··· DATASET EXTRACT
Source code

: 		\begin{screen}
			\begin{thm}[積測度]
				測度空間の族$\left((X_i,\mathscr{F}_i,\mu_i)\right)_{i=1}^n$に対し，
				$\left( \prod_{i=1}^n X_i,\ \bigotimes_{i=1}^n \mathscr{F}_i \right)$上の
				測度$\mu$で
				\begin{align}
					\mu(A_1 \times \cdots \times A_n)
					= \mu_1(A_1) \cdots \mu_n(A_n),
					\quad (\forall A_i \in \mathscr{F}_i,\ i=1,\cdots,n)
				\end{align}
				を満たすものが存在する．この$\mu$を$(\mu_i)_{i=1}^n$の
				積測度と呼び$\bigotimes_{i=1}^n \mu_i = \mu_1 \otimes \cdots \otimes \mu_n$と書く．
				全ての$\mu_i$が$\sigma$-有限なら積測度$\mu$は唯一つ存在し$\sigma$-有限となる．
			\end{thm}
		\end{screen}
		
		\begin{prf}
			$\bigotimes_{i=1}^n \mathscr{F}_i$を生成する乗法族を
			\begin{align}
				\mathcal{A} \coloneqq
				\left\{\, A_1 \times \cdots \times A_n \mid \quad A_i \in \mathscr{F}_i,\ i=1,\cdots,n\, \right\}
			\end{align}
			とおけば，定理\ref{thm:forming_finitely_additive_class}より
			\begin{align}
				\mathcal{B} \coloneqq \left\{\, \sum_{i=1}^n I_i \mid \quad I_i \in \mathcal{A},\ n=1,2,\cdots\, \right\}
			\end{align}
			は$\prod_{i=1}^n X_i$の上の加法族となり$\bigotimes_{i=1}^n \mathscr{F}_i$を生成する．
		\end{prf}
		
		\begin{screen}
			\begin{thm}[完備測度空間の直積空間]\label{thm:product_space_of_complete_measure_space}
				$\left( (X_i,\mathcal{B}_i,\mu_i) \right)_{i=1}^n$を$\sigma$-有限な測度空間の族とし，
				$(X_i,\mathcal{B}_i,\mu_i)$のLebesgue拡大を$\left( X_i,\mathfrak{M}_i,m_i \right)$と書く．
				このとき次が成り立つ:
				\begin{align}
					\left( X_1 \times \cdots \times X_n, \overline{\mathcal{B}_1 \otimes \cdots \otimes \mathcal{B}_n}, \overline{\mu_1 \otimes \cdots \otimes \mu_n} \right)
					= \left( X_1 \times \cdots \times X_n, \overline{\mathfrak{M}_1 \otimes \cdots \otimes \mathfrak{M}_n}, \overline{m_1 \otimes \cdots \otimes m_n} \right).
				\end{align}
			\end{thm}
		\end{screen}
······
PROBLEM
Exact copies of every record above are required.

RESULT BELOW
Source code

: 		\begin{screen}
			\begin{thm}[積測度]
				測度空間の族$\left((X_i,\mathscr{F}_i,\mu_i)\right)_{i=1}^n$に対し，
				$\left( \prod_{i=1}^n X_i,\ \bigotimes_{i=1}^n \mathscr{F}_i \right)$上の
				測度$\mu$で
				\begin{align}
					\mu(A_1 \times \cdots \times A_n)
					= \mu_1(A_1) \cdots \mu_n(A_n),
					\quad (\forall A_i \in \mathscr{F}_i,\ i=1,\cdots,n)
				\end{align}
				を満たすものが存在する．この$\mu$を$(\mu_i)_{i=1}^n$の
				積測度と呼び$\bigotimes_{i=1}^n \mu_i = \mu_1 \otimes \cdots \otimes \mu_n$と書く．
				全ての$\mu_i$が$\sigma$-有限なら積測度$\mu$は唯一つ存在し$\sigma$-有限となる．
			\end{thm}
		\end{screen}
		
		\begin{prf}
			$\bigotimes_{i=1}^n \mathscr{F}_i$を生成する乗法族を
			\begin{align}
				\mathcal{A} \coloneqq
				\left\{\, A_1 \times \cdots \times A_n \mid \quad A_i \in \mathscr{F}_i,\ i=1,\cdots,n\, \right\}
			\end{align}
			とおけば，定理\ref{thm:forming_finitely_additive_class}より
			\begin{align}
				\mathcal{B} \coloneqq \left\{\, \sum_{i=1}^n I_i \mid \quad I_i \in \mathcal{A},\ n=1,2,\cdots\, \right\}
			\end{align}
			は$\prod_{i=1}^n X_i$の上の加法族となり$\bigotimes_{i=1}^n \mathscr{F}_i$を生成する．
		\end{prf}
		
		\begin{screen}
			\begin{thm}[完備測度空間の直積空間]\label{thm:product_space_of_complete_measure_space}
				$\left( (X_i,\mathcal{B}_i,\mu_i) \right)_{i=1}^n$を$\sigma$-有限な測度空間の族とし，
				$(X_i,\mathcal{B}_i,\mu_i)$のLebesgue拡大を$\left( X_i,\mathfrak{M}_i,m_i \right)$と書く．
				このとき次が成り立つ:
				\begin{align}
					\left( X_1 \times \cdots \times X_n, \overline{\mathcal{B}_1 \otimes \cdots \otimes \mathcal{B}_n}, \overline{\mu_1 \otimes \cdots \otimes \mu_n} \right)
					= \left( X_1 \times \cdots \times X_n, \overline{\mathfrak{M}_1 \otimes \cdots \otimes \mathfrak{M}_n}, \overline{m_1 \otimes \cdots \otimes m_n} \right).
				\end{align}
			\end{thm}
		\end{screen}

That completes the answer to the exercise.